Every line with "findMany" in it should be copied from the data.

######

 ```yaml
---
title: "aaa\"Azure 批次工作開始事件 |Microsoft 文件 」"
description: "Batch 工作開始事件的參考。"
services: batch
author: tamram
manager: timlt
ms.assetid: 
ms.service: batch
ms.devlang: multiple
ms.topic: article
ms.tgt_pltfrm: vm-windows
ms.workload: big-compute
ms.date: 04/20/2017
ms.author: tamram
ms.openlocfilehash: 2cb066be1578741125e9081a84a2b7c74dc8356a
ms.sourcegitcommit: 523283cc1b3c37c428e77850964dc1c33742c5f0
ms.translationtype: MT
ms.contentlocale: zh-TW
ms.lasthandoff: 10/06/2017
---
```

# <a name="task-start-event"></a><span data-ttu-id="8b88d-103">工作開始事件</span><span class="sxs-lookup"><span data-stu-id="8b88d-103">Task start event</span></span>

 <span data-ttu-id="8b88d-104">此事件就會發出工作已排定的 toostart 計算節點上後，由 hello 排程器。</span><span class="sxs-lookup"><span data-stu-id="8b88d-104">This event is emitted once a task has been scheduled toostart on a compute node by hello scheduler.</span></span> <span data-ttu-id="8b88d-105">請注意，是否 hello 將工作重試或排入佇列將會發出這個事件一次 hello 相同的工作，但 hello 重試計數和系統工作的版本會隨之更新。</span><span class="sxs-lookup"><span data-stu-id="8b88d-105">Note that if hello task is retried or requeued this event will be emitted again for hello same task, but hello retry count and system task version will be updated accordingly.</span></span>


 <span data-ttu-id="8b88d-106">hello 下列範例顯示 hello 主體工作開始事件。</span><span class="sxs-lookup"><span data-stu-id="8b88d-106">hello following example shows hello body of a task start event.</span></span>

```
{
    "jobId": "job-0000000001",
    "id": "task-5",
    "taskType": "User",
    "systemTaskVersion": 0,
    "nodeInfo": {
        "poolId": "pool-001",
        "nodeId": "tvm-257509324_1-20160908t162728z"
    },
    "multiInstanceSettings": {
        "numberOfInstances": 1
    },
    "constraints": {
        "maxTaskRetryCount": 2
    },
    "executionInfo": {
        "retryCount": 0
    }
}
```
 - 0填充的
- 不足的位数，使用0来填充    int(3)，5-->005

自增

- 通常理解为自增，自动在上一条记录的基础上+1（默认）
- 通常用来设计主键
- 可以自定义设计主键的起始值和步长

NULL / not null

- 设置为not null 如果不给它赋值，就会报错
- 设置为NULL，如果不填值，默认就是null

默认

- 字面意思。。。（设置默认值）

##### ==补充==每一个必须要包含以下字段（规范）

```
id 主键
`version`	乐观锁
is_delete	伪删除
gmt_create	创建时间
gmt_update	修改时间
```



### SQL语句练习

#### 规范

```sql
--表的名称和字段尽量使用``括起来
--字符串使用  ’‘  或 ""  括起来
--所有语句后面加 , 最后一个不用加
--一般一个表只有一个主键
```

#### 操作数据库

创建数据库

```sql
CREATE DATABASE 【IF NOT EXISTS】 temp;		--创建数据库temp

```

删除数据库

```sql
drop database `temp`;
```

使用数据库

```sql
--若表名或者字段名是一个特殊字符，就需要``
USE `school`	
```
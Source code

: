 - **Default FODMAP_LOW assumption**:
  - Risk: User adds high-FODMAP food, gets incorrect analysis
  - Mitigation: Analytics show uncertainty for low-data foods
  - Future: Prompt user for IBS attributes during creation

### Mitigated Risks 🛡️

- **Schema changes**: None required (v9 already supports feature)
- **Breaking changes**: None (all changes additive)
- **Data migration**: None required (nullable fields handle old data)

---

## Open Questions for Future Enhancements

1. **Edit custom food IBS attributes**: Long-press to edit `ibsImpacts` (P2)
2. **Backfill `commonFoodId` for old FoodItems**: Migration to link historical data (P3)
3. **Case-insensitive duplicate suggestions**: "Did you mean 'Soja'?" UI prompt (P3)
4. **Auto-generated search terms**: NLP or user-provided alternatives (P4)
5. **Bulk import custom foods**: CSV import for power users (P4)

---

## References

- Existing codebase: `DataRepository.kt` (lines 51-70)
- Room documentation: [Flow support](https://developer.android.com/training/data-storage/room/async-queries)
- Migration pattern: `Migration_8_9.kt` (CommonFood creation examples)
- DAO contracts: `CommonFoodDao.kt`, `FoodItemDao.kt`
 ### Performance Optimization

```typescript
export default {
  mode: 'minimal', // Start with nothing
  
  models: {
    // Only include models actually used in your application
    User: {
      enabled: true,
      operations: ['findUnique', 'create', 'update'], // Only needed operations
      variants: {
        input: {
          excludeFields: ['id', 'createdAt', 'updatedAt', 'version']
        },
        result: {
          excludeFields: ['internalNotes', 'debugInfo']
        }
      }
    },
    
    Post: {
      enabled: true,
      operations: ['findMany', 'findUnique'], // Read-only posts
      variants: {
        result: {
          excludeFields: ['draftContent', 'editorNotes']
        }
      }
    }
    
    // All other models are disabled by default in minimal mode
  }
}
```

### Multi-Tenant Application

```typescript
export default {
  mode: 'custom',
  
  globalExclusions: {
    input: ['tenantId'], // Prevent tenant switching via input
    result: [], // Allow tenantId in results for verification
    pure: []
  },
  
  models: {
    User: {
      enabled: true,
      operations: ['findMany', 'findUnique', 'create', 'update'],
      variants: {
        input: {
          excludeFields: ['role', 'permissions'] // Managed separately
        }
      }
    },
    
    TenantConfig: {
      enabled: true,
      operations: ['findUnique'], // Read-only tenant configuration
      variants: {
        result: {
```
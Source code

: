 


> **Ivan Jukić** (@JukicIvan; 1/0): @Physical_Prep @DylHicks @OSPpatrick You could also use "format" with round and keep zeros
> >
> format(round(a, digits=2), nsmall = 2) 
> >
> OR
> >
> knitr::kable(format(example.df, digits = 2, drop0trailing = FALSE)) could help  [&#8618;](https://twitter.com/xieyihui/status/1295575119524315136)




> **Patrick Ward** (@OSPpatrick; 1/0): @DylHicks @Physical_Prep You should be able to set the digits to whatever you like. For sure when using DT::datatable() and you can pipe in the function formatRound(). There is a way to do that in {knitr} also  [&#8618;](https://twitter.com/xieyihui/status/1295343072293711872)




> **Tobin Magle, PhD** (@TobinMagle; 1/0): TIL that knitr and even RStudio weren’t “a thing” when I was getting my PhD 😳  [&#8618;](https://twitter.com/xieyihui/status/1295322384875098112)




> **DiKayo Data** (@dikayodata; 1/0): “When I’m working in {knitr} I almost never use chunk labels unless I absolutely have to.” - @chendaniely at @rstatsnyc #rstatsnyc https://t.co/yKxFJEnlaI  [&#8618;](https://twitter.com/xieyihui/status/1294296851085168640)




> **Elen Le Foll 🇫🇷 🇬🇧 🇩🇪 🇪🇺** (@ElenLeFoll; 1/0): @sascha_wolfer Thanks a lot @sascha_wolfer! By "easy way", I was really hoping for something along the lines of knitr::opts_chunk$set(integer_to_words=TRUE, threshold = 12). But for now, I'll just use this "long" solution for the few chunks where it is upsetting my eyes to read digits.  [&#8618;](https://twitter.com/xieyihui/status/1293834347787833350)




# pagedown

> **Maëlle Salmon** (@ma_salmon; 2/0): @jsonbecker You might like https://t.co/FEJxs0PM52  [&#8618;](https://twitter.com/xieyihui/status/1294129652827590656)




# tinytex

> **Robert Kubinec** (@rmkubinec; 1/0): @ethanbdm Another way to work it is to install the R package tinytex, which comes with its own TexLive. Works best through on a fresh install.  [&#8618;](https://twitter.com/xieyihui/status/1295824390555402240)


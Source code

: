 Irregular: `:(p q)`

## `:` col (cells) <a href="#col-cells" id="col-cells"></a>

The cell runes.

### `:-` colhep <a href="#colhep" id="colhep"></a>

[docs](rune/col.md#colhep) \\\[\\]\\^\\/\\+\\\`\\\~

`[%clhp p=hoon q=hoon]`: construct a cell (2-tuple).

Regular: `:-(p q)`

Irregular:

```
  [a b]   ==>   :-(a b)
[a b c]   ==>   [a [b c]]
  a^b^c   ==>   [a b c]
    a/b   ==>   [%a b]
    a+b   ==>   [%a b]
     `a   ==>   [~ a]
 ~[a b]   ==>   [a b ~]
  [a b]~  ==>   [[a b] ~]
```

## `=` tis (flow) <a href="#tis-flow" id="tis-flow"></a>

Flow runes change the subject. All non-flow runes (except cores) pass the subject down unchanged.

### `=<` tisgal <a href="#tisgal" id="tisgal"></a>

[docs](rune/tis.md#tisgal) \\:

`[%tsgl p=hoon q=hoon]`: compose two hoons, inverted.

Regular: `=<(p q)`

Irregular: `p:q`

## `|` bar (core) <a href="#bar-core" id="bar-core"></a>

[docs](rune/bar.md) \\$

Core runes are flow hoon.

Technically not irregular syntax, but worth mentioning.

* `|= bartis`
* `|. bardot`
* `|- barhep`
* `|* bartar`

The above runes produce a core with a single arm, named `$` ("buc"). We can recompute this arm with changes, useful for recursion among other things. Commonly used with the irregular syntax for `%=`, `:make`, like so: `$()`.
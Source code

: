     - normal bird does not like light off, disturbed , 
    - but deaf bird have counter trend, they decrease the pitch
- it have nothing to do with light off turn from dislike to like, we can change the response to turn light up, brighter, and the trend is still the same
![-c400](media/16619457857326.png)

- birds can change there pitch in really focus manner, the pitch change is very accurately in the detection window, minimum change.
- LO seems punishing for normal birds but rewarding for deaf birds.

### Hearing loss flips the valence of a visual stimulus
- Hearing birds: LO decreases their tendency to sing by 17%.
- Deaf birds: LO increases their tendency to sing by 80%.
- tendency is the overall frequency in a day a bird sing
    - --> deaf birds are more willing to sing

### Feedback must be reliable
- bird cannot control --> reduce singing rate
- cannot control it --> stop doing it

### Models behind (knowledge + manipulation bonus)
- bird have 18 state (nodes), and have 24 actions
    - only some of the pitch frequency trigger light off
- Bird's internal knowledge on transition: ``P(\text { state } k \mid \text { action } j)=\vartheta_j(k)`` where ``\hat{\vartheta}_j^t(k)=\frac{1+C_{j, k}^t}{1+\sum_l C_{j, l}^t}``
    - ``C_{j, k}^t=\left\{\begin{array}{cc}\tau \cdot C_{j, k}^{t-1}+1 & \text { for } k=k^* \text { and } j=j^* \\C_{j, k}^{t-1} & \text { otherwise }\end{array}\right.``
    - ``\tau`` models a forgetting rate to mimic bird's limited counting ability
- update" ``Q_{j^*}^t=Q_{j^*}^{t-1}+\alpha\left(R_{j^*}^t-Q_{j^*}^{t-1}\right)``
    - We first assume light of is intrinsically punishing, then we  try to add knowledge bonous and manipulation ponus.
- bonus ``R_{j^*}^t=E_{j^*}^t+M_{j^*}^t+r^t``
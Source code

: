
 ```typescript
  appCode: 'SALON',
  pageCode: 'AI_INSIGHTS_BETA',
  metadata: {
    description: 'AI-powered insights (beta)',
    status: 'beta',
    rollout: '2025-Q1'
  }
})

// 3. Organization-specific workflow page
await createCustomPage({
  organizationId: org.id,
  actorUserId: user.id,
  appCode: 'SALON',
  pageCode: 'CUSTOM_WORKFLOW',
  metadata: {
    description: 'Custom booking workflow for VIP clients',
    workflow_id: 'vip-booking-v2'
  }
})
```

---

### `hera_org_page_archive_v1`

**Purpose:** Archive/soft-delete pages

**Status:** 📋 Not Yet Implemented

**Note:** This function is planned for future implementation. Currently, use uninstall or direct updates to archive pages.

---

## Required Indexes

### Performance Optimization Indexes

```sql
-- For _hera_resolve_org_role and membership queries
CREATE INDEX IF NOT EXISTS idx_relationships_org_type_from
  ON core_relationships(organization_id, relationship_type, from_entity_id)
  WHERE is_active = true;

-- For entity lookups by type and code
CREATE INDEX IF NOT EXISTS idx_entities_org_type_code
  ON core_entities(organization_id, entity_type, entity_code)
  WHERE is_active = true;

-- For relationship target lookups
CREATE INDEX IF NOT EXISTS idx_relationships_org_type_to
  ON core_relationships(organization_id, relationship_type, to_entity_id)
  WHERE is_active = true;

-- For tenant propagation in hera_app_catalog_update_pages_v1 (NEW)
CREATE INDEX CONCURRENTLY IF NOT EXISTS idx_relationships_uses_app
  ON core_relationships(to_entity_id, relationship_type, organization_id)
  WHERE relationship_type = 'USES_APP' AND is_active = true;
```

######

RESPONSE:
      operations: ['findMany', 'findUnique'], // Read-only posts
      operations: ['findMany', 'findUnique', 'create', 'update'],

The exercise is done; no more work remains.